_Your instructions_
Below are the entries; return exactly the line with "不定の長さの列→固定次元のベクトル→不定の長さの列、というアーキテクチャ。" and every later line, without anything else.
(Beginning of Available data)
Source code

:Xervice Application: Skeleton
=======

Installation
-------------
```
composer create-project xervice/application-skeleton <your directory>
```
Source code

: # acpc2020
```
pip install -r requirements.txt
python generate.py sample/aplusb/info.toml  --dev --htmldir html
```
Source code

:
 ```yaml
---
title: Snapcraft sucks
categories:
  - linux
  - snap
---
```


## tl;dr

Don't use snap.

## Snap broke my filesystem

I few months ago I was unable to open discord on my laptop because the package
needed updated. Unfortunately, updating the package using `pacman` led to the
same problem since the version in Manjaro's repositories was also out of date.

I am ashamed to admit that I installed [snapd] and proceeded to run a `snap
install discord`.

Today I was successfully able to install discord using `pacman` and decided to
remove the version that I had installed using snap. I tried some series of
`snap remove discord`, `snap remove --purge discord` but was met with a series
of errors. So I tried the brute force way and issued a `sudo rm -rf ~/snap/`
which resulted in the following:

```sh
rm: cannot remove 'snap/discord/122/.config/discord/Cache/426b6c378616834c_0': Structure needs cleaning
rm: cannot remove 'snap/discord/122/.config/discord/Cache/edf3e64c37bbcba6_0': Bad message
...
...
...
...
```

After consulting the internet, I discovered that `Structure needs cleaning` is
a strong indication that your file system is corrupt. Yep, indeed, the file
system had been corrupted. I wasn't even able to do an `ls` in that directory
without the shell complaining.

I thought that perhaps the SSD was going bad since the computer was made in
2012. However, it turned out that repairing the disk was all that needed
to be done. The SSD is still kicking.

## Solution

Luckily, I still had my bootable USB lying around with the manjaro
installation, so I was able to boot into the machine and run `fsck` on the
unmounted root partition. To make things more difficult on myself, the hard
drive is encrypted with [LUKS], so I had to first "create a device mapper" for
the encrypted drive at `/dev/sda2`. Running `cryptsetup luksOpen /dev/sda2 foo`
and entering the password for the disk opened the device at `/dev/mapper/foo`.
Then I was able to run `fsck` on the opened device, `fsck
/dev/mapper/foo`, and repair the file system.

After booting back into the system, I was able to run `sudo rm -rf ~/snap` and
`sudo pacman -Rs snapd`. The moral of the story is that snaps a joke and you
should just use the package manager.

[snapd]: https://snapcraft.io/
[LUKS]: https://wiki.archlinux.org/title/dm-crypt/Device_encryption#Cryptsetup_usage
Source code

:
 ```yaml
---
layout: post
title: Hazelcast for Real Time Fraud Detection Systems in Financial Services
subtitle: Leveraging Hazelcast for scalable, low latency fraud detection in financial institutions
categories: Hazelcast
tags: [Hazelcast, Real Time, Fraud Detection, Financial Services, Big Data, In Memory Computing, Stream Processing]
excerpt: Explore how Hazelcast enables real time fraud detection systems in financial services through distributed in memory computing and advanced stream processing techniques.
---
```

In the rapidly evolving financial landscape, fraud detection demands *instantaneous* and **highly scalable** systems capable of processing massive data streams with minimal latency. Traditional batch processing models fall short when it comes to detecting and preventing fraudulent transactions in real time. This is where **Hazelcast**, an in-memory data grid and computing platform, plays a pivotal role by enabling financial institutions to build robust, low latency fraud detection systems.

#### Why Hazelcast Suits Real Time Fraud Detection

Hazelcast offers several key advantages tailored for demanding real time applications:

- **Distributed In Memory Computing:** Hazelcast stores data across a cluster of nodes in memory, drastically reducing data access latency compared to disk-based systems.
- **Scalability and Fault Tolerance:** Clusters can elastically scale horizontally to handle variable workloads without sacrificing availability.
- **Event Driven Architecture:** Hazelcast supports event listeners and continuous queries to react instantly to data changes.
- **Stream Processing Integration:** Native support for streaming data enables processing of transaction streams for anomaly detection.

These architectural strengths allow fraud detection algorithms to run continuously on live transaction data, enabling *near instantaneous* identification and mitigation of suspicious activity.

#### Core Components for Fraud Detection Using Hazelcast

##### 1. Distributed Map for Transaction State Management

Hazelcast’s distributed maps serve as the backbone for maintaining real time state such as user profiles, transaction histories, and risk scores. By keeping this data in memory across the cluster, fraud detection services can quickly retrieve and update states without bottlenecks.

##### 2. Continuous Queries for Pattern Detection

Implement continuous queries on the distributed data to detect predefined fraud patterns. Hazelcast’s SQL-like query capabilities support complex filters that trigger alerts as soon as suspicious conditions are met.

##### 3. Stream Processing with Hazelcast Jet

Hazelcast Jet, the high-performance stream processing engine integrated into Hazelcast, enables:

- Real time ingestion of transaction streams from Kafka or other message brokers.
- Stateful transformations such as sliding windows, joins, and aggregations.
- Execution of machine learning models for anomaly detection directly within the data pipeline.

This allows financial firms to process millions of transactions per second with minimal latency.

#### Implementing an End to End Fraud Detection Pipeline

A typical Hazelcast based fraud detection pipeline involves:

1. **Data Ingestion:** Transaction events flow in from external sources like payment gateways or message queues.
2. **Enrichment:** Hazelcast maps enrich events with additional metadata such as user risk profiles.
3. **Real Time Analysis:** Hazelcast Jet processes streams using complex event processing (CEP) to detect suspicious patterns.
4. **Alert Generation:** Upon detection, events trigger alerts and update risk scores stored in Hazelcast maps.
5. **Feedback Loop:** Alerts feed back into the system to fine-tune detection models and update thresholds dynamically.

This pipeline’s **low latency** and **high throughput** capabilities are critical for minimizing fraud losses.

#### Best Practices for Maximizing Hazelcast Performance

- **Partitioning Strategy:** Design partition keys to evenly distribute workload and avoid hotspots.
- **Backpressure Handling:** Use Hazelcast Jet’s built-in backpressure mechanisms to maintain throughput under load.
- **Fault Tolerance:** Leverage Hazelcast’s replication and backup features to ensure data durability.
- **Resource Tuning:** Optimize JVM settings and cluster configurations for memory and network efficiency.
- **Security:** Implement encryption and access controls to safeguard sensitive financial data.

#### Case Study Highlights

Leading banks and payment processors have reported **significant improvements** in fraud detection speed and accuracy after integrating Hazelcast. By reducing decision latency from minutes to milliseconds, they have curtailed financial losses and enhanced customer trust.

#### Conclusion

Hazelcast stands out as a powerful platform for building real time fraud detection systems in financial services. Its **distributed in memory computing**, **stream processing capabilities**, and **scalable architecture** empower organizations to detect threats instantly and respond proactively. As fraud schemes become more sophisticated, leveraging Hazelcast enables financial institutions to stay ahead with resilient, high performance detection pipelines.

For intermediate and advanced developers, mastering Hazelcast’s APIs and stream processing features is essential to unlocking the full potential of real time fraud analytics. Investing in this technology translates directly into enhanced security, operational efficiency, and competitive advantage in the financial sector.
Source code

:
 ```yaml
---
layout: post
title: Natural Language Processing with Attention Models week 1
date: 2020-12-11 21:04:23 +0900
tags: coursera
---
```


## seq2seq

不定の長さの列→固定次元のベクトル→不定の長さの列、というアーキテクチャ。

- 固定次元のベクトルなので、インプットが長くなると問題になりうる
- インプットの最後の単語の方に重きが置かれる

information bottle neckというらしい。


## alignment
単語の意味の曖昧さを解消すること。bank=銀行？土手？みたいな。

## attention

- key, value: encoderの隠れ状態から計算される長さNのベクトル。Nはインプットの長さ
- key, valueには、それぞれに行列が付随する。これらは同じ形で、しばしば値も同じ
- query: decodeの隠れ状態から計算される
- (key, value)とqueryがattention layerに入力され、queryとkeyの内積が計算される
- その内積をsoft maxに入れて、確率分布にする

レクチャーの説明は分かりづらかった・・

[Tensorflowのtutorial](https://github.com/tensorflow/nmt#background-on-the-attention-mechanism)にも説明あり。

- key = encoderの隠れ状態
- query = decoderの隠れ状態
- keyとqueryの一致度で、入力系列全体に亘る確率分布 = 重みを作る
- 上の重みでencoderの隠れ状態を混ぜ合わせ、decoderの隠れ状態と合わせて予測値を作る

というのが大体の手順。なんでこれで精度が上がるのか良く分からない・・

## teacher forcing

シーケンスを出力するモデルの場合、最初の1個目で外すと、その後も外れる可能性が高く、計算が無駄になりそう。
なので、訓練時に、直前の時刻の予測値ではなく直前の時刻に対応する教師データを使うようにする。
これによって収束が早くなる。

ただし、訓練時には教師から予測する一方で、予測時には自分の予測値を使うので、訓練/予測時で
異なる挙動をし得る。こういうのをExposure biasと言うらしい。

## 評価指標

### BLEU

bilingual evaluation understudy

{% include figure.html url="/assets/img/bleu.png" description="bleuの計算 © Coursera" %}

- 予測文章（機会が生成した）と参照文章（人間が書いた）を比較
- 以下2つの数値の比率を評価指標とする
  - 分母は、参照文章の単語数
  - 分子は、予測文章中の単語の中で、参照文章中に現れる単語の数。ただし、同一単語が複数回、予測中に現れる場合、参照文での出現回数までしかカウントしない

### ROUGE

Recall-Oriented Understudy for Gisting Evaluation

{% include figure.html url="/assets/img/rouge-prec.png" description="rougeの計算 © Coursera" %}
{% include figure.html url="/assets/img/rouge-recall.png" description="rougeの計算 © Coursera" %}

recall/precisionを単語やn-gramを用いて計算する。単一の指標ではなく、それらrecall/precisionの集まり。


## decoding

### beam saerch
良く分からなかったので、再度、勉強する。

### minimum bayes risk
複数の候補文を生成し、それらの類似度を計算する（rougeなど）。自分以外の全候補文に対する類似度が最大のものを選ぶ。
(End of Available data)
_Response to the task_
不定の長さの列→固定次元のベクトル→不定の長さの列、というアーキテクチャ。

- 固定次元のベクトルなので、インプットが長くなると問題になりうる
- インプットの最後の単語の方に重きが置かれる

information bottle neckというらしい。


## alignment
単語の意味の曖昧さを解消すること。bank=銀行？土手？みたいな。

## attention

- key, value: encoderの隠れ状態から計算される長さNのベクトル。Nはインプットの長さ
- key, valueには、それぞれに行列が付随する。これらは同じ形で、しばしば値も同じ
- query: decodeの隠れ状態から計算される
- (key, value)とqueryがattention layerに入力され、queryとkeyの内積が計算される
- その内積をsoft maxに入れて、確率分布にする

レクチャーの説明は分かりづらかった・・

[Tensorflowのtutorial](https://github.com/tensorflow/nmt#background-on-the-attention-mechanism)にも説明あり。

- key = encoderの隠れ状態
- query = decoderの隠れ状態
- keyとqueryの一致度で、入力系列全体に亘る確率分布 = 重みを作る
- 上の重みでencoderの隠れ状態を混ぜ合わせ、decoderの隠れ状態と合わせて予測値を作る

というのが大体の手順。なんでこれで精度が上がるのか良く分からない・・

## teacher forcing

シーケンスを出力するモデルの場合、最初の1個目で外すと、その後も外れる可能性が高く、計算が無駄になりそう。
なので、訓練時に、直前の時刻の予測値ではなく直前の時刻に対応する教師データを使うようにする。
これによって収束が早くなる。

ただし、訓練時には教師から予測する一方で、予測時には自分の予測値を使うので、訓練/予測時で
異なる挙動をし得る。こういうのをExposure biasと言うらしい。

## 評価指標

### BLEU

bilingual evaluation understudy

{% include figure.html url="/assets/img/bleu.png" description="bleuの計算 © Coursera" %}

- 予測文章（機会が生成した）と参照文章（人間が書いた）を比較
- 以下2つの数値の比率を評価指標とする
  - 分母は、参照文章の単語数
  - 分子は、予測文章中の単語の中で、参照文章中に現れる単語の数。ただし、同一単語が複数回、予測中に現れる場合、参照文での出現回数までしかカウントしない

### ROUGE

Recall-Oriented Understudy for Gisting Evaluation

{% include figure.html url="/assets/img/rouge-prec.png" description="rougeの計算 © Coursera" %}
{% include figure.html url="/assets/img/rouge-recall.png" description="rougeの計算 © Coursera" %}

recall/precisionを単語やn-gramを用いて計算する。単一の指標ではなく、それらrecall/precisionの集まり。


## decoding

### beam saerch
良く分からなかったので、再度、勉強する。

### minimum bayes risk
複数の候補文を生成し、それらの類似度を計算する（rougeなど）。自分以外の全候補文に対する類似度が最大のものを選ぶ。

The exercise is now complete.